Regulasi yang berlaku di Indonesia tersebut menggunakan 5 (lima) jenis parameter pengukuran indeks kualitas udara, yaitu PM 10, SO2, CO, O3, dan NO2 yang dipantau selama 24 jam.
“Indeks Kualitas Udara di Indonesia belum mengunakan parameter PM 2.5, namun, nilai konsentrasi PM 2.5 sudah diatur sebesar 65 ug/m3 per 24 jam. Standar ini sedikit lebih tinggi dari standar US EPA sebesar 40 ug/m3,” kata Plt Kepala Dinas LH DKI Jakarta, Andono di Jakarta, Kamis (27/6/2019).

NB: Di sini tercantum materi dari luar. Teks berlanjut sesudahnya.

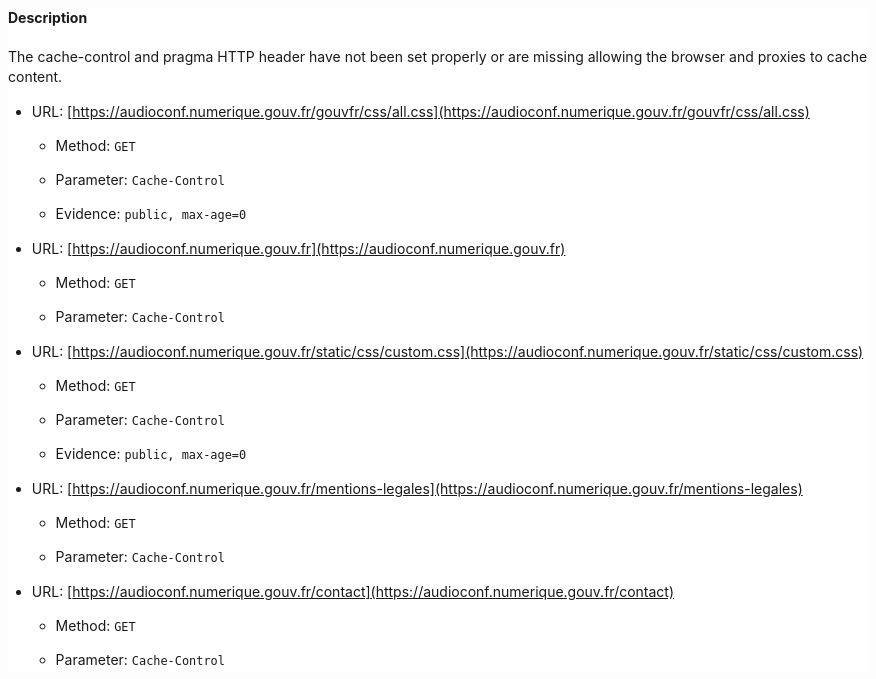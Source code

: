   
  
  
#### Description
<p>The cache-control and pragma HTTP header have not been set properly or are missing allowing the browser and proxies to cache content.</p>
  
  
  
* URL: [https://audioconf.numerique.gouv.fr/gouvfr/css/all.css](https://audioconf.numerique.gouv.fr/gouvfr/css/all.css)
  
  
  * Method: `GET`
  
  
  * Parameter: `Cache-Control`
  
  
  * Evidence: `public, max-age=0`
  
  
  
  
* URL: [https://audioconf.numerique.gouv.fr](https://audioconf.numerique.gouv.fr)
  
  
  * Method: `GET`
  
  
  * Parameter: `Cache-Control`
  
  
  
  
* URL: [https://audioconf.numerique.gouv.fr/static/css/custom.css](https://audioconf.numerique.gouv.fr/static/css/custom.css)
  
  
  * Method: `GET`
  
  
  * Parameter: `Cache-Control`
  
  
  * Evidence: `public, max-age=0`
  
  
  
  
* URL: [https://audioconf.numerique.gouv.fr/mentions-legales](https://audioconf.numerique.gouv.fr/mentions-legales)
  
  
  * Method: `GET`
  
  
  * Parameter: `Cache-Control`
  
  
  
  
* URL: [https://audioconf.numerique.gouv.fr/contact](https://audioconf.numerique.gouv.fr/contact)
  
  
  * Method: `GET`
  
  
  * Parameter: `Cache-Control`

Andono menjelaskan Dinas LH DKI juga memiliki data pembanding berdasarkan pemantauan dari Stasiun Pemantau Kualitas Udara (SPKU) milik pemerintah yang tersebar di wilayah Jakarta, yaitu di Bundaran HI, Kelapa Gading, dan Jagakarsa. Pada hari Selasa, 25 Juni 2019, ISPU DKI Jakarta dalam kategori sedang di seluruh Ibu Kota.
Baca Juga: Diperlukan: Pencatatan Polusi di Tol Trans Jawa
Berdasarkan data hasil pengukuran parameter PM 2.5 pada hari Selasa, 25 Juni 2019 pukul 08.00 WIB, di SPKU DKI 1 (Bundaran HI) konsentrasinya sebesar 94,22 ug/m3, DKI 2 (Kelapa Gading) sebesar 103,81 ug/m3, dan DKI 3 (Jagakarsa) sebesar 112,86 ug/m3.

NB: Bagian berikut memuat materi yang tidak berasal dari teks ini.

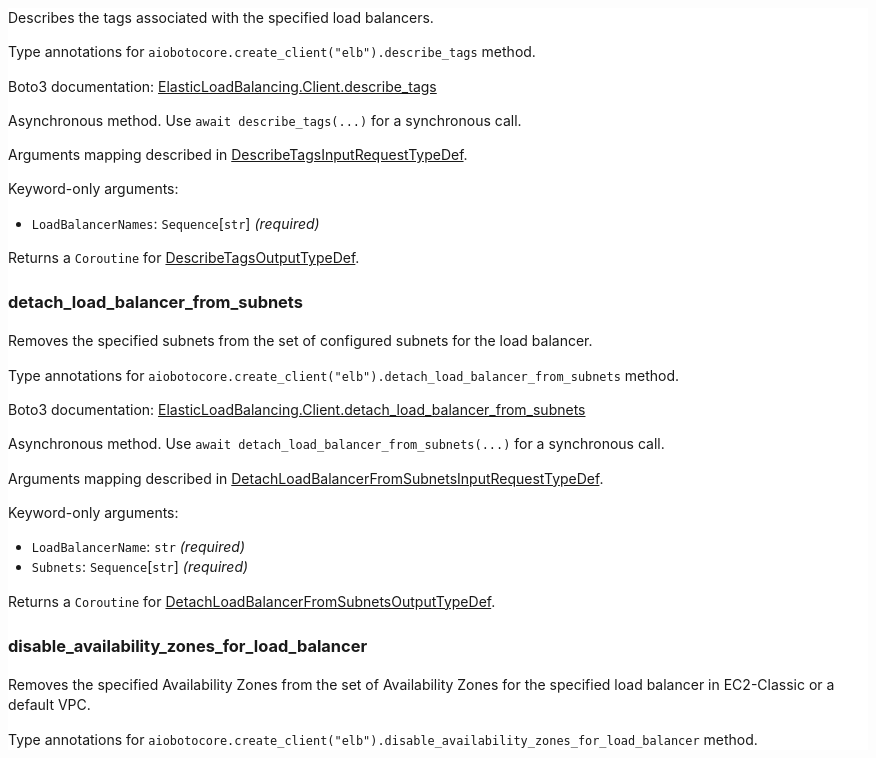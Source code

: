 Describes the tags associated with the specified load balancers.

Type annotations for `aiobotocore.create_client("elb").describe_tags` method.

Boto3 documentation:
[ElasticLoadBalancing.Client.describe_tags](https://boto3.amazonaws.com/v1/documentation/api/latest/reference/services/elb.html#ElasticLoadBalancing.Client.describe_tags)

Asynchronous method. Use `await describe_tags(...)` for a synchronous call.

Arguments mapping described in
[DescribeTagsInputRequestTypeDef](./type_defs.md#describetagsinputrequesttypedef).

Keyword-only arguments:

- `LoadBalancerNames`: `Sequence`\[`str`\] *(required)*

Returns a `Coroutine` for
[DescribeTagsOutputTypeDef](./type_defs.md#describetagsoutputtypedef).

<a id="detach_load_balancer_from_subnets"></a>

### detach_load_balancer_from_subnets

Removes the specified subnets from the set of configured subnets for the load
balancer.

Type annotations for
`aiobotocore.create_client("elb").detach_load_balancer_from_subnets` method.

Boto3 documentation:
[ElasticLoadBalancing.Client.detach_load_balancer_from_subnets](https://boto3.amazonaws.com/v1/documentation/api/latest/reference/services/elb.html#ElasticLoadBalancing.Client.detach_load_balancer_from_subnets)

Asynchronous method. Use `await detach_load_balancer_from_subnets(...)` for a
synchronous call.

Arguments mapping described in
[DetachLoadBalancerFromSubnetsInputRequestTypeDef](./type_defs.md#detachloadbalancerfromsubnetsinputrequesttypedef).

Keyword-only arguments:

- `LoadBalancerName`: `str` *(required)*
- `Subnets`: `Sequence`\[`str`\] *(required)*

Returns a `Coroutine` for
[DetachLoadBalancerFromSubnetsOutputTypeDef](./type_defs.md#detachloadbalancerfromsubnetsoutputtypedef).

<a id="disable_availability_zones_for_load_balancer"></a>

### disable_availability_zones_for_load_balancer

Removes the specified Availability Zones from the set of Availability Zones for
the specified load balancer in EC2-Classic or a default VPC.

Type annotations for
`aiobotocore.create_client("elb").disable_availability_zones_for_load_balancer`
method.
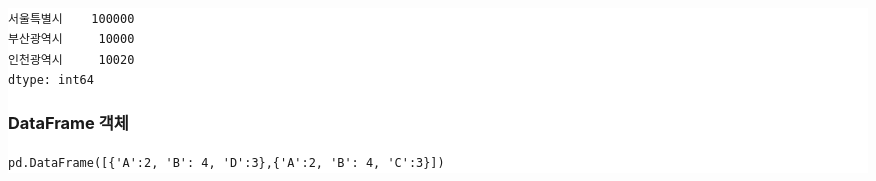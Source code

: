 


    서울특별시    100000
    부산광역시     10000
    인천광역시     10020
    dtype: int64




```

```




```

```


```

```


```

```


```

```


```

```


```

```

### DataFrame 객체


```
pd.DataFrame([{'A':2, 'B': 4, 'D':3},{'A':2, 'B': 4, 'C':3}])
```





  <div id="df-cdce33d2-1a22-41c1-8823-da3121b4c771">
    <div class="colab-df-container">
      <div>
<style scoped>
    .dataframe tbody tr th:only-of-type {
        vertical-align: middle;
    }

    .dataframe tbody tr th {
        vertical-align: top;
    }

"Di lokasi pemantauan SPKU milik DKI hasil pengukurannya tidak setinggi data AirVisual, sehingga tidak dapat dikatakan seluruh wilayah Jakarta kualitas udaranya buruk sepanjang waktu,” kata Andono.
Kemudian, Andono memaparkan, jika melihat data pengkuran dalam waktu yang lebih panjang, yaitu periode Januari sampai Juni 2019, didapati data bahwa di Jakarta sebagian besar hari kualitas udaranya memenuhi baku mutu, yaitu mencapai 87 persen dan hari yang melampaui baku mutu hanya 13 persen saja.
Andono mengakui sumber pencemar udara parameter PM 2.5 di DKI didominasi sektor transportasi darat, industri, dan debu akibat giatnya proyek pembangunan fisik.
“Debu akibat berbagai proyek pembangunan tersebut turut menurunkan kualitas udara di Jakarta, hal ini cukup wajar sebagai kota metropolitan yang sedang giat membangun,” ungkapnya.
Namun, Pemprov DKI Jakarta saat ini juga concern dalam Perbaikan Kualitas Udara dengan membuat Kegiatan Strategis Daerah (KSD) yaitu Pengendalian Pencemaran Udara dan menyusun roadmap Jakarta Cleaner Air 2030 tentang Pengendalian Pencemaran Udara dengan 14 Rencana Aksi.
Rencana tersebut antara lain monitoring kualitas udara, pengembangan transportasi umum ramah lingkungan, penerapan Uji Emisi kendaraan bermotor, pengendalian kualitas udara kegiatan industri dan penyediaan bahan bakar ramah lingkungan.
“Masyarakat juga dapat turut berperan serta dalam memperbaiki kualitas udara Jakarta melalui langkah mudah, yaitu menggunakan transportasi umum, menggiatkan berjalan kaki, dan bersepeda,” tutup Andono.